Notre chatte Caramel se mit à articuler le français après le départ de son maître. Elle nous avait vus échanger, nous aimer, nous esclaffer de rire en lisant de grands auteurs de littérature, il n’était pas surprenant que le français fût pour elle associé à un liquide amniotique, un théâtre ludique, à des occasions d’affection, et non à un jet de tirades dont elle pouvait rester exclue. Or, son maitre n’étant plus là, le lit conjugal rétréci, elle quitta ses chaises, paniers et tissus d’armoire puis vint bondir sur ma poitrine, y collant son buste plat tel une collerette d’escargot, de sorte que sa tête ronde, aux yeux pleins et naïfs, en vint à surplomber mon visage comme une immense statue de bonze parlant.
Et elle se mit, chaque nuit, à tirer la langue sous mes yeux, à produire des tirades vives comme des lapements d’air, et ces mouvements de langue articulèrent des phrases de français.
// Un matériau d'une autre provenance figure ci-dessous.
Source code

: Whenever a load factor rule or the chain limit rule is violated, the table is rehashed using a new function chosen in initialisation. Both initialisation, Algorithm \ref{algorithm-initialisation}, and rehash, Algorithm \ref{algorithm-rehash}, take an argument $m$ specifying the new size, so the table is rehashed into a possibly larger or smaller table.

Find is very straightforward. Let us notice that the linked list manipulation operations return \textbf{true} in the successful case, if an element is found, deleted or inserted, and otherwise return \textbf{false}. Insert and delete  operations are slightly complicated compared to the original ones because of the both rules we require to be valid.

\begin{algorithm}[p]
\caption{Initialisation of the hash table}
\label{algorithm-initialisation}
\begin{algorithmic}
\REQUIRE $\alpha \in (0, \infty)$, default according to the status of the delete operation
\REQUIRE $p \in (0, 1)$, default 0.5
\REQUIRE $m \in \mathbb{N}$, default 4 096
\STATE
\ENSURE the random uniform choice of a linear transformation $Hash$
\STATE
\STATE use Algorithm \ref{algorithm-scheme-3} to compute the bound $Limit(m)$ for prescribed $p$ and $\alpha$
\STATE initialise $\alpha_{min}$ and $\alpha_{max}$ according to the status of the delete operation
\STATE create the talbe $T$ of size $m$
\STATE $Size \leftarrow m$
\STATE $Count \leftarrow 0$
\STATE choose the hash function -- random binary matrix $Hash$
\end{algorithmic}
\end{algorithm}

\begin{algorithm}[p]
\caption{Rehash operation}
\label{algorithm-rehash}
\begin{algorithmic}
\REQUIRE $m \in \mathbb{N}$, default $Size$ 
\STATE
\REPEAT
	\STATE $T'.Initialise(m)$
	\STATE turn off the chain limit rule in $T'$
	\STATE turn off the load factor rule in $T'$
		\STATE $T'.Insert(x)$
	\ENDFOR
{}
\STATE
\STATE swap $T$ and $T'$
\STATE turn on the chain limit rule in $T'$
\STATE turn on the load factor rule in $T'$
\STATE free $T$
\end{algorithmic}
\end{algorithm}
On sait déjà que plusieurs espèces d’oiseaux, comme les psittacidés et les corvidés, possèdent la faculté de répéter puis d’assimiler notre vocabulaire ; que des syllabes françaises s’intègrent à la bande-son d’un concert de trilles, de piaillements, que l’orgue au fond de la fine trachée des volatiles soit à même de nous répondre, je fus très étonnée de le constater lors de promenades dans un bois de l’Essonne, devenues stage gratuit en éthologie ; mais le plus étonnant n’était pas que des oiseaux puissent ressembler à l’Homme ; je fus bouleversée d’apprendre qu’ils étaient aussi lettrés, aussi nerveux, aussi drôles et aussi moraux que des chats, avec, en plus, un orgueil autoritaire au bout de la syrinx.
Caramel est une femelle tigrée. La lumière de ses yeux verts me captive. Eteinte sur le lit, arrondie comme un nid de moineaux, elle relève la tête et me jette soudain cette phrase narquoise :
« Ah oui, parce que ton i est resplendissant ! »
Un i est un intellect. C’est le signal sonore, impertinent, d’un chat qui désire entendre une nouvelle lecture, ou redresser sa maîtresse, éteinte par une journée de travail, en activité.
Je lui ai choisi la Nouvelle histoire de l’Homme[1], l’ouvrage d’un paléoanthropologue. Je lui lis des chapitres sur l’homme et l’animal, ou comment, en plusieurs siècles de pensée, l’être humain en vint à rejeter l’animalité du côté du Mal. J’observe ses yeux plissés, sous le front tigré qui accueille le petit cristal de la lecture. Une voix d’enfant adoucit l’alarme du propos.
Les mots « pire », « diabolique », « massacres » sont sortis. Je repose l’ouvrage savant. La chatte vient se blottir sur ma poitrine et me montre sa joue, les yeux en amande, avec des cils de séduction, un air précieux, de la joliesse, un déploiement de gentillesses gracieuses. Ce froufroutage plein d’agrément me surprend comme une proposition de caresses bien au-delà de nos échanges ordinaires. La chatte a l’air si innocent que sa séduction arrache des anges sur le toit des lunes.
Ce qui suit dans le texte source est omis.